By Christine Negroni
Even as airline passengers struggle with whether they should have the full-body security scan or go for the "enhanced" pat-down, another potential safety issue has arisen: Does the coming of Wi-Fi service to passengers pose any sort of danger aboard the plane?
The question arose after Yemeni terrorists tried recently -- and failed -- to destroy two U.S.-bound cargo planes by stuffing printer cartridges full of explosives and then detonating the charges in flight.
British explosives consultant Roland Alford created a stir when he told New Scientist magazine that Wi-Fi is a "Pandora's box" for terrorists and that giving passengers Internet access "gives a bomber lots of options for contacting a device on an aircraft.”
A number of airline workers, security professionals and technologists say they agree that Wi-Fi can create serious security risks. The Association of Flight Attendants, for example, has asked the government to ban Wi-Fi.
“We recognize the potential of the threat and are looking at it closely,” said Gideon Ewers, the spokesman for the International Federation of Air Line Pilots' Associations. His reaction was mirrored by the Washington. D.C.-based Air Line Pilots Association.
“We need to fully explore what could the bad guys do, how could this be turned against us,” said Robb Powers, a Boeing 737 pilot and chairman of the national security committee for ALPA.
Security Experts Worry About Wi-Fi
Security expert and blogger Bruce Schneier dismissed such concerns in a blog posting last week: "Put together a sloppy and unsuccessful package bomb with an imagined triggering mechanism, and you have a new and dangerous threat that -- even though it was a threat ever since the first airplane got Wi-Fi capability -- must be immediately dealt with right now," he wrote. "Please, let's not ever tell the TSA about timers. Or altimeters."
The Yemeni bomb plot demonstrates one way Wi-Fi could facilitate terrorists, said Dinkar Mokadam, an occupational safety expert with the Association of Flight Attendants. He said wifi Wi-Fi and Internet-enabled calls could enable a terrorist to maneuver around the U.S. ban on the use of cell phones on airplanes and actually trigger a bomb.
“This sort of a detonation doesn’t require a voice," Mokadam said. "It requires communication to a cell phone and you can text to a device and have it go off. You don’t have to even talk to it.”
DHS Considering Banning Wi-Fi
Banning Wi-Fi use completely or during high security-alert periods are two of several proposals the Department of Homeland Security is considering. TSA spokesman Greg Soule said DHS was “using the latest intelligence and state of the art technology to address ever-evolving threats.”
While the Yemeni bombs contained cell phone components, they do did not appear to have been designed to detonate with a phone call but by cell phone alarm; that is, communication with the plane would not have been necessary to set off the bombs. But since the call-activated bomb is an established technique, terrorists could conceivably hide devices in checked luggage and then trigger them through an Internet-enabled call, according to Roland Alford’s father and business partner, explosives engineer Sidney Alford.
The debate comes at a time when airlines are ramping up their marketing of Wi-Fi service to passengers. AirTran and Delta Air Lines, for example, have partnered with Google to offer free Wi-Fi aboard hundreds of their planes during the holidays.
Southwest Block VoIP
At Southwest Airlines, where Internet service is being installed on airplanes, spokesman Chris Mainz said their broadband doesn’t work that way.

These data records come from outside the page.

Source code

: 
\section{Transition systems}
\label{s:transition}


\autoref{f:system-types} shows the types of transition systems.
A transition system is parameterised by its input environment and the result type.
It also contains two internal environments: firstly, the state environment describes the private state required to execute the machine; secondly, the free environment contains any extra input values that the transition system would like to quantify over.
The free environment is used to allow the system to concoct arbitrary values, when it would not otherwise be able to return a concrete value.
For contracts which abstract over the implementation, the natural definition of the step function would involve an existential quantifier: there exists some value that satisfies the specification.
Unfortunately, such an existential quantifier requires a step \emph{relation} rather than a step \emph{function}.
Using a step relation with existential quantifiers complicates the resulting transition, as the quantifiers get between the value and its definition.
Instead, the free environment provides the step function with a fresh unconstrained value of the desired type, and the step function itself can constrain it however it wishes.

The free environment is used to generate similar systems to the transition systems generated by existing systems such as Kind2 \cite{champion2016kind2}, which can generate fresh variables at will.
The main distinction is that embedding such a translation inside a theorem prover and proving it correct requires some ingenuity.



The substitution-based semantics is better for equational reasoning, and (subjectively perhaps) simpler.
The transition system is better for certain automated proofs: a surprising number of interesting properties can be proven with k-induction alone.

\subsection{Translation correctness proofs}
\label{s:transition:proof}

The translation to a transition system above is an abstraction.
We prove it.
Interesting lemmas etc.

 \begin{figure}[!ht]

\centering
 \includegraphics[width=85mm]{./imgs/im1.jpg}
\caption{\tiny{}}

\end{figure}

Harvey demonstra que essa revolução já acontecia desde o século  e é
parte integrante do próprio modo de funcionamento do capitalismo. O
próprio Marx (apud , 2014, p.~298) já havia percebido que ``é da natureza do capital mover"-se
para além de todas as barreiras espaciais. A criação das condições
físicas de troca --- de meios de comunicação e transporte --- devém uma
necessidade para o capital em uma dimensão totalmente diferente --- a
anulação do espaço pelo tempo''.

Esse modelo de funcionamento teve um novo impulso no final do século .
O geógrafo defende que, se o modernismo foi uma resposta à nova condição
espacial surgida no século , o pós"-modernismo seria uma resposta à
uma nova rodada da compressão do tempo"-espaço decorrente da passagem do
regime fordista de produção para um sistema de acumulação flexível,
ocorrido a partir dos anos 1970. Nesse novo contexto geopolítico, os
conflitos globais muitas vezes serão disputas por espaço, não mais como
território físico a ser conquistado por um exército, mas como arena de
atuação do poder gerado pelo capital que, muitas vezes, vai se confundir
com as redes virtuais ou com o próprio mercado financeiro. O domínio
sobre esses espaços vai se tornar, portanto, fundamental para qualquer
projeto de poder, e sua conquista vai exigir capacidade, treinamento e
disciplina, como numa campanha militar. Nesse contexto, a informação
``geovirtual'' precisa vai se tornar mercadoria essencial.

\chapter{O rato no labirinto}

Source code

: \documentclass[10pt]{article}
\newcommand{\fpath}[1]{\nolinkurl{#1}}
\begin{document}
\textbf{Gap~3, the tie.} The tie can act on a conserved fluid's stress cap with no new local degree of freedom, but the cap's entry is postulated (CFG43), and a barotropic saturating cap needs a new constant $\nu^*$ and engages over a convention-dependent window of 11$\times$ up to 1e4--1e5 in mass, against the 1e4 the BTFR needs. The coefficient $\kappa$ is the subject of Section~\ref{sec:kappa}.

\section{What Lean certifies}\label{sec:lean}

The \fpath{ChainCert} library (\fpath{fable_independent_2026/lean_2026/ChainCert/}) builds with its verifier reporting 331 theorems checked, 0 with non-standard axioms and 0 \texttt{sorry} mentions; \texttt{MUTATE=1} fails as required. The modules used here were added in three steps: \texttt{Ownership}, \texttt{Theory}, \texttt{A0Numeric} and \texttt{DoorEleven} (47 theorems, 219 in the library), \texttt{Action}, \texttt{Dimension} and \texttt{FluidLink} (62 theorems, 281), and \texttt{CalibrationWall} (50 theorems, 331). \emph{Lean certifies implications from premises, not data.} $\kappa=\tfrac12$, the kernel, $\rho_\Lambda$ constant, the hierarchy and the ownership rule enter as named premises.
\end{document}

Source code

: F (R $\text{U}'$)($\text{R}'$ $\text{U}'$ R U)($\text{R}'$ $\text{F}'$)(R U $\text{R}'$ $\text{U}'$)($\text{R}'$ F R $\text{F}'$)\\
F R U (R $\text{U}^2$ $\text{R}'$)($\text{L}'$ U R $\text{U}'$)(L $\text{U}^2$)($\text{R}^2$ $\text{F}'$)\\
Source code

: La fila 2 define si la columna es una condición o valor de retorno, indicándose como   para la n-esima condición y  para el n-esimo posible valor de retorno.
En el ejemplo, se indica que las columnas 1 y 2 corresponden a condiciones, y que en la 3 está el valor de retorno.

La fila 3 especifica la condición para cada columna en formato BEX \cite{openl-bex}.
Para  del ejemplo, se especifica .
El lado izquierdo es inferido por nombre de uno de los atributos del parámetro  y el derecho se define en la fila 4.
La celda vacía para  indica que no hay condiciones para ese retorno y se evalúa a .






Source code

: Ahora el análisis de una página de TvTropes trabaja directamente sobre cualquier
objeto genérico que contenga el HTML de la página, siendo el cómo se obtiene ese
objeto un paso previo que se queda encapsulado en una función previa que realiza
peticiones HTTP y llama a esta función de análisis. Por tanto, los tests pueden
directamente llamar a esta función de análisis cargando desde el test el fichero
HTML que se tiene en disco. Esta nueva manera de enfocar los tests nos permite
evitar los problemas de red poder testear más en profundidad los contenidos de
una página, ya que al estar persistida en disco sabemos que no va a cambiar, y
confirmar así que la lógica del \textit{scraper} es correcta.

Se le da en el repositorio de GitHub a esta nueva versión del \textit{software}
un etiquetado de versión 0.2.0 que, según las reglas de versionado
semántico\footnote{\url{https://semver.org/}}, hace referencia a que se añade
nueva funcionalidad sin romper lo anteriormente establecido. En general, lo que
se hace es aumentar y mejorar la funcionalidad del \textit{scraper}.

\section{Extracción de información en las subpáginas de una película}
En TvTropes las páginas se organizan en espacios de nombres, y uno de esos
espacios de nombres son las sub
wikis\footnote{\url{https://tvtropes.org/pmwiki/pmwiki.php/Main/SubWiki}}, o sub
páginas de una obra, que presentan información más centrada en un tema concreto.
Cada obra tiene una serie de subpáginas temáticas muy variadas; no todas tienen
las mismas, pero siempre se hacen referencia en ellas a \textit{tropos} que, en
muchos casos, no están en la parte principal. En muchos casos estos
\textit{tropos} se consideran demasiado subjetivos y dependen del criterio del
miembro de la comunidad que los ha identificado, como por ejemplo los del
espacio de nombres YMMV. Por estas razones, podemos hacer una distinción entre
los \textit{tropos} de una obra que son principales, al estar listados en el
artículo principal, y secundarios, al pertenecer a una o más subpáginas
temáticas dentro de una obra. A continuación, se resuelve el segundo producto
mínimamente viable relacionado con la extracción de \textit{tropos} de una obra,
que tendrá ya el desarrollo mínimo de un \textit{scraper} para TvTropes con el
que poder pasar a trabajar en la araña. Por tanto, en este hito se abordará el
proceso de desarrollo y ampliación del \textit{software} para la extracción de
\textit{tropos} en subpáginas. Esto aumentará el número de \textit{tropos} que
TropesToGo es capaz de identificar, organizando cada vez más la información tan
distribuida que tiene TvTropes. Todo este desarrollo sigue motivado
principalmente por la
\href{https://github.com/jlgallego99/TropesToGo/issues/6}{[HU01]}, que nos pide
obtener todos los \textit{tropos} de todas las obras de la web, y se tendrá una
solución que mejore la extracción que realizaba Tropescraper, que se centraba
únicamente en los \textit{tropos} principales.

“Our Wi-Fi product will not enable cell phone-to-cell phone interaction and it blocks Voice over Internet Protocol,” Mainz said.
Whether Voice over Internet Protocol (VoIP), the system that delivers voice communication over the Internet, can be completely restricted is not entirely certain. Aircell, the airline Internet company in Illinois that provides broadband to airlines including Delta, AirTran and American Airlines under the name Gogo, declined to be interviewed for this story. But earlier this year, Aircell released a statement saying it is “extremely difficult to stop every instance of VoIP.”
Delta Air Lines declined to comment on its security practices.
In opposing the use of cellphones on airplanes in the U.S., DHS, the FBI and the Department of Justice said in 2005 that they were concerned that terrorists or hijackers could use the phones to “facilitate a coordinated attack,” either with someone on the ground, on another airplane or even among people sitting in different sections of the same airplane.